The imaging filters he designed were corrected for second order aberrations and distortions, and he next took up the correction of third order aberrations, a key problem in electron microscopy. Following an unsuccessful application for funding in the US, he applied, successfully, for support to the Royal Society (jointly with L. Michael Brown FRS and Andrew Bleloch).  He then took an unpaid leave of absence from Gatan to develop an aberration corrector for a scanning transmission electron microscope (STEM) in Cambridge UK, together with Niklas Dellby and others.  In 1997, this led to the first STEM aberration corrector that succeeded in improving the resolution of the electron microscope it was built into.  Also in 1997 and with Niklas Dellby, he started Nion Co., where they produced a new corrector design.  In 2000 this corrector became the first commercially delivered electron microscope aberration corrector in the world (to IBM TJ Watson Research Center), and soon after delivery it produced the first directly interpretable sub-Å resolution images obtained by any type of an electron microscope.

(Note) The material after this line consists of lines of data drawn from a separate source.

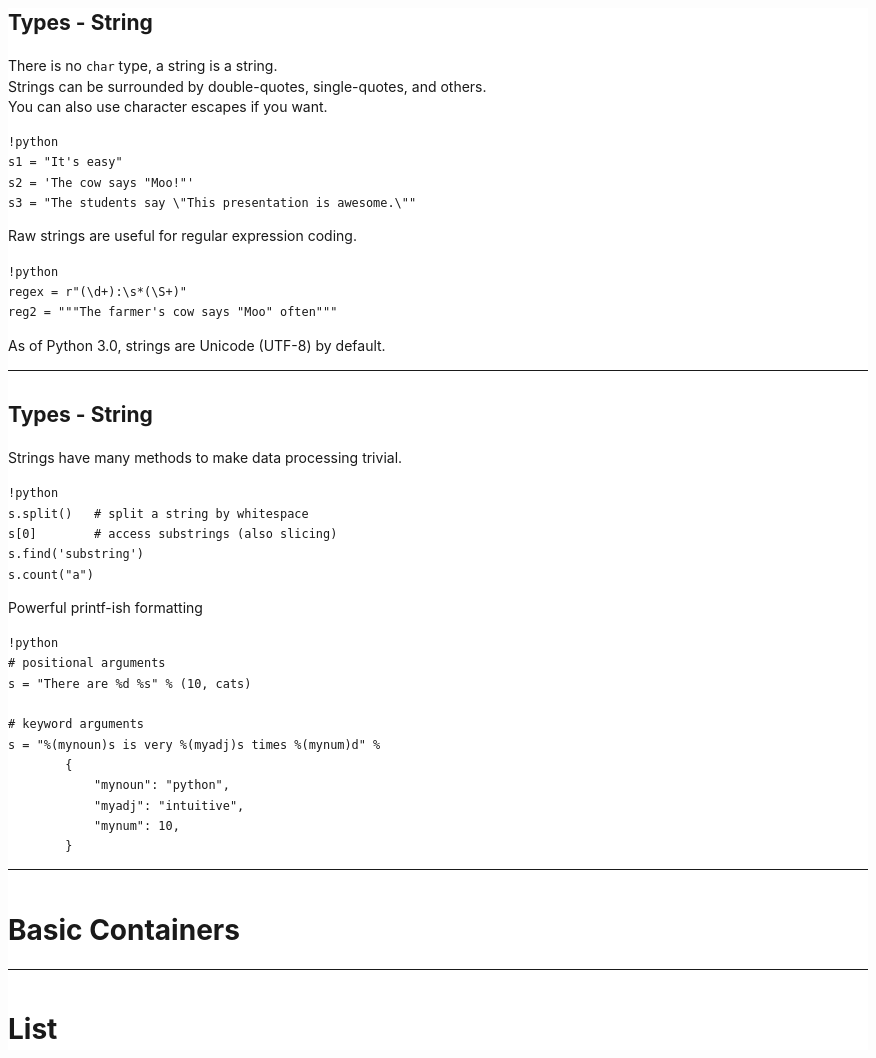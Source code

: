
Types - String
--------------
There is no `char` type, a string is a string.  
Strings can be surrounded by double-quotes, single-quotes, and others.  
You can also use character escapes if you want.

    !python
    s1 = "It's easy"
    s2 = 'The cow says "Moo!"'
    s3 = "The students say \"This presentation is awesome.\""

Raw strings are useful for regular expression coding.

    !python
    regex = r"(\d+):\s*(\S+)"
    reg2 = """The farmer's cow says "Moo" often"""

As of Python 3.0, strings are Unicode (UTF-8) by default.

---

Types - String
--------------
Strings have many methods to make data processing trivial.

    !python
    s.split()   # split a string by whitespace
    s[0]        # access substrings (also slicing)
    s.find('substring')
    s.count("a")

Powerful printf-ish formatting

    !python
    # positional arguments
    s = "There are %d %s" % (10, cats)

    # keyword arguments
    s = "%(mynoun)s is very %(myadj)s times %(mynum)d" %
            {
                "mynoun": "python",
                "myadj": "intuitive",
                "mynum": 10,
            }

---

Basic Containers
================

---

List
=======
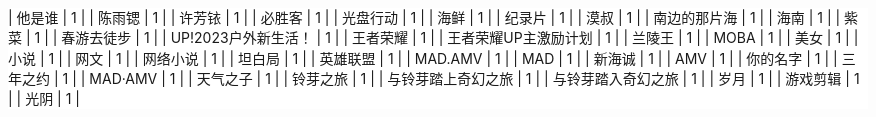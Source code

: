| 他是谁 | 1 |
| 陈雨锶 | 1 |
| 许芳铱 | 1 |
| 必胜客 | 1 |
| 光盘行动 | 1 |
| 海鲜 | 1 |
| 纪录片 | 1 |
| 漠叔 | 1 |
| 南边的那片海 | 1 |
| 海南 | 1 |
| 紫菜 | 1 |
| 春游去徒步 | 1 |
| UP!2023户外新生活！ | 1 |
| 王者荣耀 | 1 |
| 王者荣耀UP主激励计划 | 1 |
| 兰陵王 | 1 |
| MOBA | 1 |
| 美女 | 1 |
| 小说 | 1 |
| 网文 | 1 |
| 网络小说 | 1 |
| 坦白局 | 1 |
| 英雄联盟 | 1 |
| MAD.AMV | 1 |
| MAD | 1 |
| 新海诚 | 1 |
| AMV | 1 |
| 你的名字 | 1 |
| 三年之约 | 1 |
| MAD·AMV | 1 |
| 天气之子 | 1 |
| 铃芽之旅 | 1 |
| 与铃芽踏上奇幻之旅 | 1 |
| 与铃芽踏入奇幻之旅 | 1 |
| 岁月 | 1 |
| 游戏剪辑 | 1 |
| 光阴 | 1 |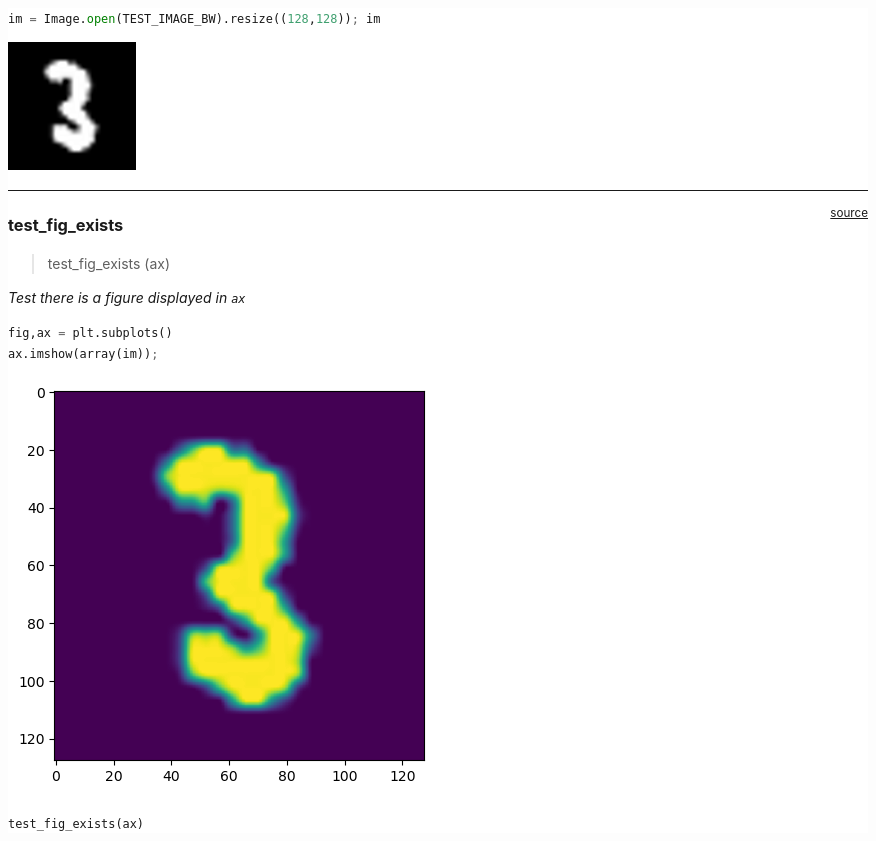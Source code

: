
 ``` python
im = Image.open(TEST_IMAGE_BW).resize((128,128)); im
```

![](00_test_files/figure-commonmark/cell-36-output-1.png)

------------------------------------------------------------------------

<a
href="https://github.com/AnswerDotAI/fastcore/blob/master/fastcore/test.py#L101"
target="_blank" style="float:right; font-size:smaller">source</a>

### test_fig_exists

>  test_fig_exists (ax)

*Test there is a figure displayed in `ax`*

``` python
fig,ax = plt.subplots()
ax.imshow(array(im));
```

![](00_test_files/figure-commonmark/cell-38-output-1.png)

``` python
test_fig_exists(ax)
```
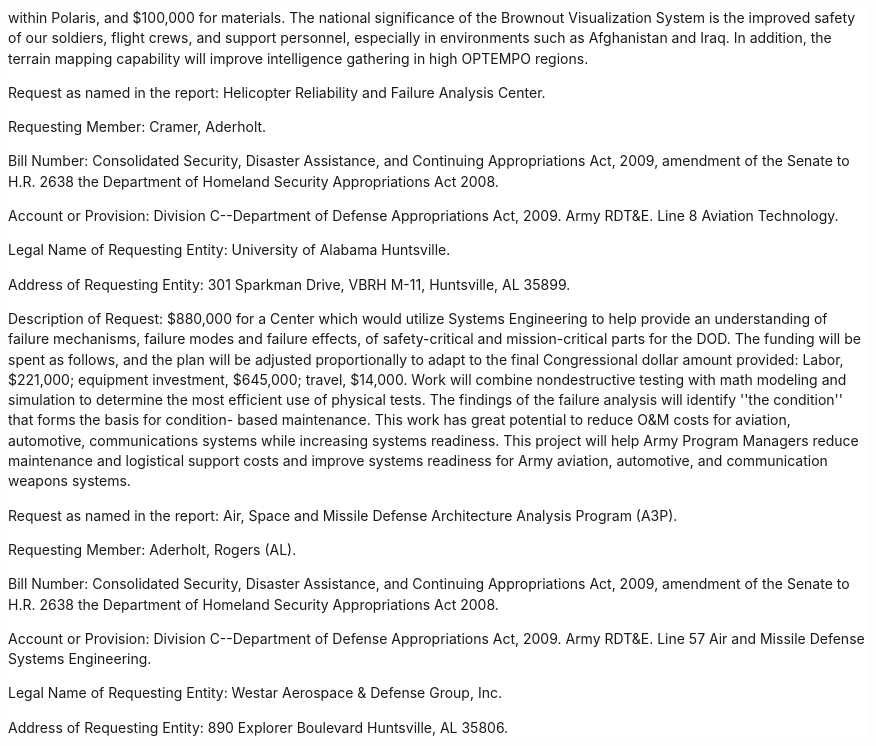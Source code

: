 within Polaris, and $100,000 for materials. The national significance 
of the Brownout Visualization System is the improved safety of our 
soldiers, flight crews, and support personnel, especially in 
environments such as Afghanistan and Iraq. In addition, the terrain 
mapping capability will improve intelligence gathering in high OPTEMPO 
regions.

Request as named in the report: Helicopter Reliability and Failure 
Analysis Center.

Requesting Member: Cramer, Aderholt.

Bill Number: Consolidated Security, Disaster Assistance, and 
Continuing Appropriations Act, 2009, amendment of the Senate to H.R. 
2638 the Department of Homeland Security Appropriations Act 2008.

Account or Provision: Division C--Department of Defense 
Appropriations Act, 2009. Army RDT&E. Line 8 Aviation Technology.

Legal Name of Requesting Entity: University of Alabama Huntsville.

Address of Requesting Entity: 301 Sparkman Drive, VBRH M-11, 
Huntsville, AL 35899.

Description of Request: $880,000 for a Center which would utilize 
Systems Engineering to help provide an understanding of failure 
mechanisms, failure modes and failure effects, of safety-critical and 
mission-critical parts for the DOD. The funding will be spent as 
follows, and the plan will be adjusted proportionally to adapt to the 
final Congressional dollar amount provided: Labor, $221,000; equipment 
investment, $645,000; travel, $14,000. Work will combine nondestructive 
testing with math modeling and simulation to determine the most 
efficient use of physical tests. The findings of the failure analysis 
will identify ''the condition'' that forms the basis for condition-
based maintenance. This work has great potential to reduce O&M costs 
for aviation, automotive, communications systems while increasing 
systems readiness. This project will help Army Program Managers reduce 
maintenance and logistical support costs and improve systems readiness 
for Army aviation, automotive, and communication weapons systems.

Request as named in the report: Air, Space and Missile Defense 
Architecture Analysis Program (A3P).

Requesting Member: Aderholt, Rogers (AL).

Bill Number: Consolidated Security, Disaster Assistance, and 
Continuing Appropriations Act, 2009, amendment of the Senate to H.R. 
2638 the Department of Homeland Security Appropriations Act 2008.

Account or Provision: Division C--Department of Defense 
Appropriations Act, 2009. Army RDT&E. Line 57 Air and Missile Defense 
Systems Engineering.

Legal Name of Requesting Entity: Westar Aerospace & Defense Group, 
Inc.

Address of Requesting Entity: 890 Explorer Boulevard Huntsville, AL 
35806.
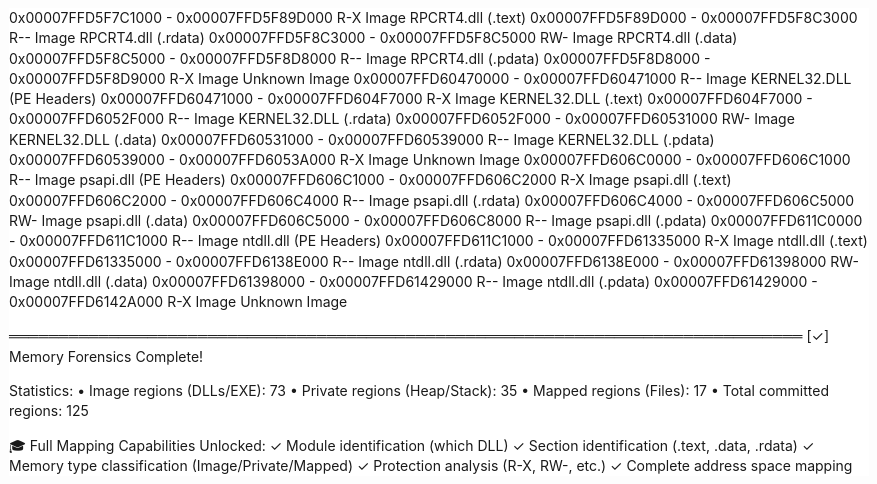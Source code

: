 0x00007FFD5F7C1000 - 0x00007FFD5F89D000  R-X  Image    RPCRT4.dll (.text)
0x00007FFD5F89D000 - 0x00007FFD5F8C3000  R--  Image    RPCRT4.dll (.rdata)
0x00007FFD5F8C3000 - 0x00007FFD5F8C5000  RW-  Image    RPCRT4.dll (.data)
0x00007FFD5F8C5000 - 0x00007FFD5F8D8000  R--  Image    RPCRT4.dll (.pdata)
0x00007FFD5F8D8000 - 0x00007FFD5F8D9000  R-X  Image    Unknown Image
0x00007FFD60470000 - 0x00007FFD60471000  R--  Image    KERNEL32.DLL (PE Headers)
0x00007FFD60471000 - 0x00007FFD604F7000  R-X  Image    KERNEL32.DLL (.text)
0x00007FFD604F7000 - 0x00007FFD6052F000  R--  Image    KERNEL32.DLL (.rdata)
0x00007FFD6052F000 - 0x00007FFD60531000  RW-  Image    KERNEL32.DLL (.data)
0x00007FFD60531000 - 0x00007FFD60539000  R--  Image    KERNEL32.DLL (.pdata)
0x00007FFD60539000 - 0x00007FFD6053A000  R-X  Image    Unknown Image
0x00007FFD606C0000 - 0x00007FFD606C1000  R--  Image    psapi.dll (PE Headers)
0x00007FFD606C1000 - 0x00007FFD606C2000  R-X  Image    psapi.dll (.text)
0x00007FFD606C2000 - 0x00007FFD606C4000  R--  Image    psapi.dll (.rdata)
0x00007FFD606C4000 - 0x00007FFD606C5000  RW-  Image    psapi.dll (.data)
0x00007FFD606C5000 - 0x00007FFD606C8000  R--  Image    psapi.dll (.pdata)
0x00007FFD611C0000 - 0x00007FFD611C1000  R--  Image    ntdll.dll (PE Headers)
0x00007FFD611C1000 - 0x00007FFD61335000  R-X  Image    ntdll.dll (.text)
0x00007FFD61335000 - 0x00007FFD6138E000  R--  Image    ntdll.dll (.rdata)
0x00007FFD6138E000 - 0x00007FFD61398000  RW-  Image    ntdll.dll (.data)
0x00007FFD61398000 - 0x00007FFD61429000  R--  Image    ntdll.dll (.pdata)
0x00007FFD61429000 - 0x00007FFD6142A000  R-X  Image    Unknown Image

════════════════════════════════════════════════════════════════════════════════
[✓] Memory Forensics Complete!

Statistics:
• Image regions (DLLs/EXE):     73
• Private regions (Heap/Stack): 35
• Mapped regions (Files):       17
• Total committed regions:      125

🎓 Full Mapping Capabilities Unlocked:
✓ Module identification (which DLL)
✓ Section identification (.text, .data, .rdata)
✓ Memory type classification (Image/Private/Mapped)
✓ Protection analysis (R-X, RW-, etc.)
✓ Complete address space mapping
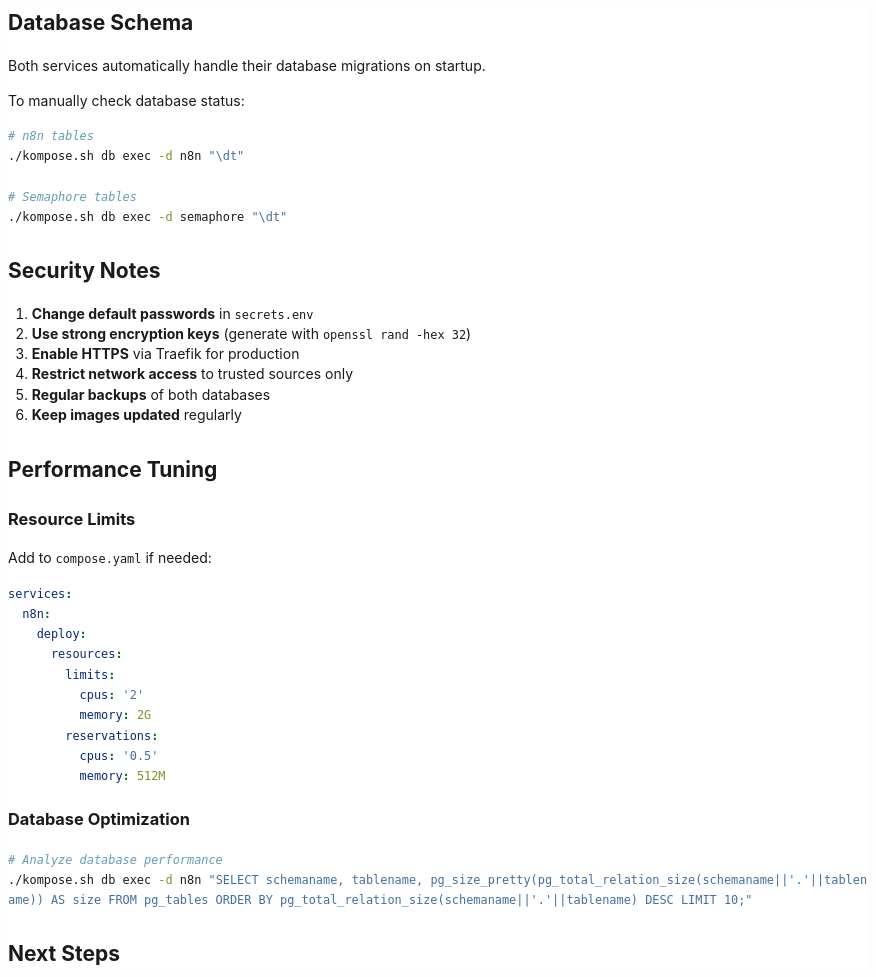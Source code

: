 ## Database Schema

Both services automatically handle their database migrations on startup.

To manually check database status:

```bash
# n8n tables
./kompose.sh db exec -d n8n "\dt"

# Semaphore tables
./kompose.sh db exec -d semaphore "\dt"
```

## Security Notes

1. **Change default passwords** in `secrets.env`
2. **Use strong encryption keys** (generate with `openssl rand -hex 32`)
3. **Enable HTTPS** via Traefik for production
4. **Restrict network access** to trusted sources only
5. **Regular backups** of both databases
6. **Keep images updated** regularly

## Performance Tuning

### Resource Limits

Add to `compose.yaml` if needed:

```yaml
services:
  n8n:
    deploy:
      resources:
        limits:
          cpus: '2'
          memory: 2G
        reservations:
          cpus: '0.5'
          memory: 512M
```

### Database Optimization

```bash
# Analyze database performance
./kompose.sh db exec -d n8n "SELECT schemaname, tablename, pg_size_pretty(pg_total_relation_size(schemaname||'.'||tablename)) AS size FROM pg_tables ORDER BY pg_total_relation_size(schemaname||'.'||tablename) DESC LIMIT 10;"
```

## Next Steps

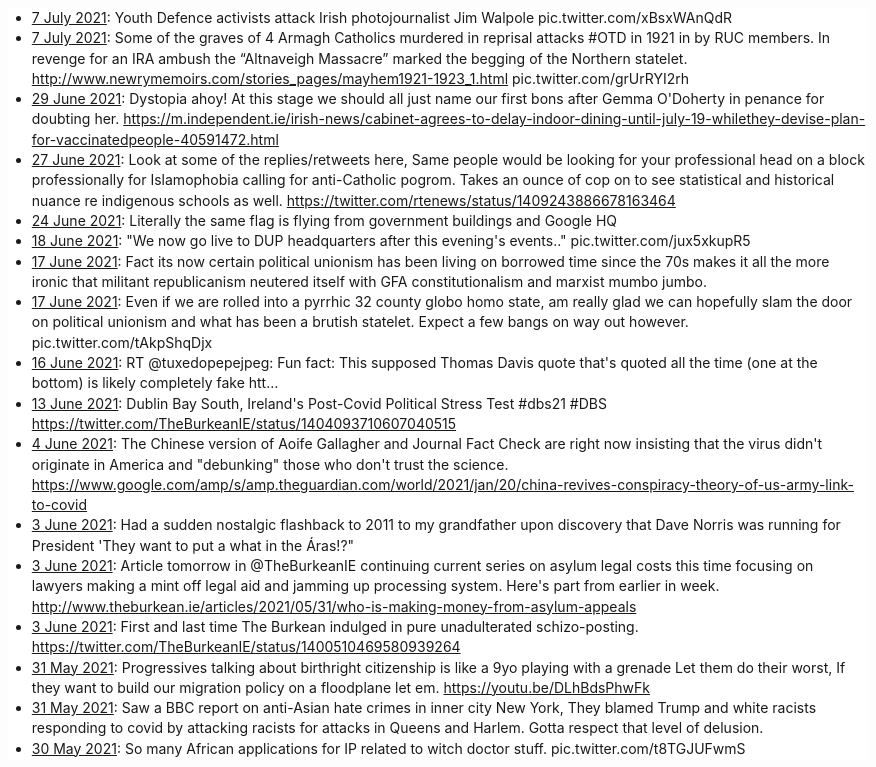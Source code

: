 * [ 7 July 2021](https://web.archive.org/web/20210707223525/https://twitter.com/IrishAntifa/status/1412903078081204224): Youth Defence activists attack Irish photojournalist Jim Walpole pic.twitter.com/xBsxWAnQdR 
* [ 7 July 2021](https://web.archive.org/web/20210707090009/https://twitter.com/IrishAntifa/status/1412697881723744256): Some of the graves of 4 Armagh Catholics murdered in reprisal attacks  #OTD  in 1921 in by RUC members.  In revenge for an IRA ambush the “Altnaveigh Massacre” marked the begging of the Northern statelet.   http://www.newrymemoirs.com/stories_pages/mayhem1921-1923_1.html  pic.twitter.com/grUrRYI2rh 
* [29 June 2021](https://web.archive.org/web/20210629111807/https://twitter.com/IrishAntifa/status/1409833393551024129): Dystopia ahoy!   At this stage we should all just name our first bons after Gemma O'Doherty in penance for doubting her. https://m.independent.ie/irish-news/cabinet-agrees-to-delay-indoor-dining-until-july-19-whilethey-devise-plan-for-vaccinatedpeople-40591472.html 
* [27 June 2021](https://web.archive.org/web/20210627204754/https://twitter.com/IrishAntifa/status/1409252133522792452): Look at some of the replies/retweets here,  Same people would be looking for your professional head on a block professionally for Islamophobia calling for anti-Catholic pogrom.  Takes an ounce of cop on to see statistical and historical nuance re indigenous schools as well. https://twitter.com/rtenews/status/1409243886678163464 
* [24 June 2021](https://web.archive.org/web/20210624105834/https://twitter.com/IrishAntifa/status/1408016645419851776): Literally the same flag is flying from government buildings and Google HQ 
* [18 June 2021](https://web.archive.org/web/20210618070607/https://twitter.com/IrishAntifa/status/1405783828900294657): "We now go live to DUP headquarters after this evening's events.." pic.twitter.com/jux5xkupR5 
* [17 June 2021](https://web.archive.org/web/20210617215401/https://twitter.com/IrishAntifa/status/1405644922284347395): Fact its now certain political unionism has been living on borrowed time since the 70s makes it all the more ironic that militant republicanism neutered itself with GFA constitutionalism and marxist mumbo jumbo. 
* [17 June 2021](https://web.archive.org/web/20210617212236/https://twitter.com/IrishAntifa/status/1405636773032742920): Even if we are rolled into a pyrrhic 32 county globo homo state, am really glad we can hopefully slam the door on political unionism and what has been a brutish statelet.  Expect a few bangs on way out however. pic.twitter.com/tAkpShqDjx 
* [16 June 2021](https://web.archive.org/web/20210616173557/https://twitter.com/IrishAntifa/status/1405217597847654406): RT @tuxedopepejpeg: Fun fact: This supposed Thomas Davis quote that's quoted all the time (one at the bottom) is likely completely fake htt… 
* [13 June 2021](https://web.archive.org/web/20210613152209/https://twitter.com/IrishAntifa/status/1404095319760162821): Dublin Bay South, Ireland's Post-Covid Political Stress Test   #dbs21   #DBS  https://twitter.com/TheBurkeanIE/status/1404093710607040515 
* [ 4 June 2021](https://web.archive.org/web/20210604074335/https://twitter.com/IrishAntifa/status/1400719793758556161): The Chinese version of Aoife Gallagher and Journal Fact Check are right now insisting that the virus didn't originate in America and "debunking" those who don't trust the science. https://www.google.com/amp/s/amp.theguardian.com/world/2021/jan/20/china-revives-conspiracy-theory-of-us-army-link-to-covid 
* [ 3 June 2021](https://web.archive.org/web/20210603214751/https://twitter.com/IrishAntifa/status/1400569913245376515): Had a sudden nostalgic flashback to 2011 to my grandfather upon discovery that Dave Norris was running for President  'They want to put a what in the Áras!?" 
* [ 3 June 2021](https://web.archive.org/web/20210603180250/https://twitter.com/IrishAntifa/status/1400511453526953994): Article tomorrow in  @TheBurkeanIE  continuing current series on asylum legal costs this time focusing on lawyers making a mint off legal aid and jamming up processing system.  Here's part from earlier in week. http://www.theburkean.ie/articles/2021/05/31/who-is-making-money-from-asylum-appeals 
* [ 3 June 2021](https://web.archive.org/web/20210603175542/https://twitter.com/IrishAntifa/status/1400510618810171393): First and last time The Burkean indulged in pure unadulterated schizo-posting. https://twitter.com/TheBurkeanIE/status/1400510469580939264 
* [31 May 2021](https://web.archive.org/web/20210531213621/https://twitter.com/IrishAntifa/status/1399476994941849605): Progressives talking about birthright citizenship is like a 9yo playing with a grenade  Let them do their worst,   If they want to build our migration policy on a floodplane let em. https://youtu.be/DLhBdsPhwFk 
* [31 May 2021](https://web.archive.org/web/20210531075853/https://twitter.com/IrishAntifa/status/1399273228414111747): Saw a BBC report on anti-Asian hate crimes in inner city New York,  They blamed Trump and white racists responding to covid by attacking racists for attacks in Queens and Harlem.  Gotta respect that level of delusion. 
* [30 May 2021](https://web.archive.org/web/20210530221012/https://twitter.com/IrishAntifa/status/1399125748930256902): So many African applications for IP related to witch doctor stuff. pic.twitter.com/t8TGJUFwmS 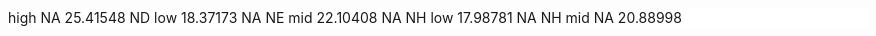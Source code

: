 <td style="text-align:left;">
high
</td>
<td style="text-align:right;">
NA
</td>
<td style="text-align:right;">
25.41548
</td>
</tr>
<tr>
<td style="text-align:left;">
ND
</td>
<td style="text-align:left;">
low
</td>
<td style="text-align:right;">
18.37173
</td>
<td style="text-align:right;">
NA
</td>
</tr>
<tr>
<td style="text-align:left;">
NE
</td>
<td style="text-align:left;">
mid
</td>
<td style="text-align:right;">
22.10408
</td>
<td style="text-align:right;">
NA
</td>
</tr>
<tr>
<td style="text-align:left;">
NH
</td>
<td style="text-align:left;">
low
</td>
<td style="text-align:right;">
17.98781
</td>
<td style="text-align:right;">
NA
</td>
</tr>
<tr>
<td style="text-align:left;">
NH
</td>
<td style="text-align:left;">
mid
</td>
<td style="text-align:right;">
NA
</td>
<td style="text-align:right;">
20.88998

Nion correctors delivered to Oak Ridge National Laboratory produced the first directly interpretable sub-Å resolution electron microscope images of a crystal lattice and the first EEL spectra of single atoms in a bulk solid.  Nion has since progressed onto designing and manufacturing whole scanning transmission electron microscopes that have produced many further world-leading results, such as atomic-resolution elemental mapping and analytical imaging in which every individual atom is resolved and identified.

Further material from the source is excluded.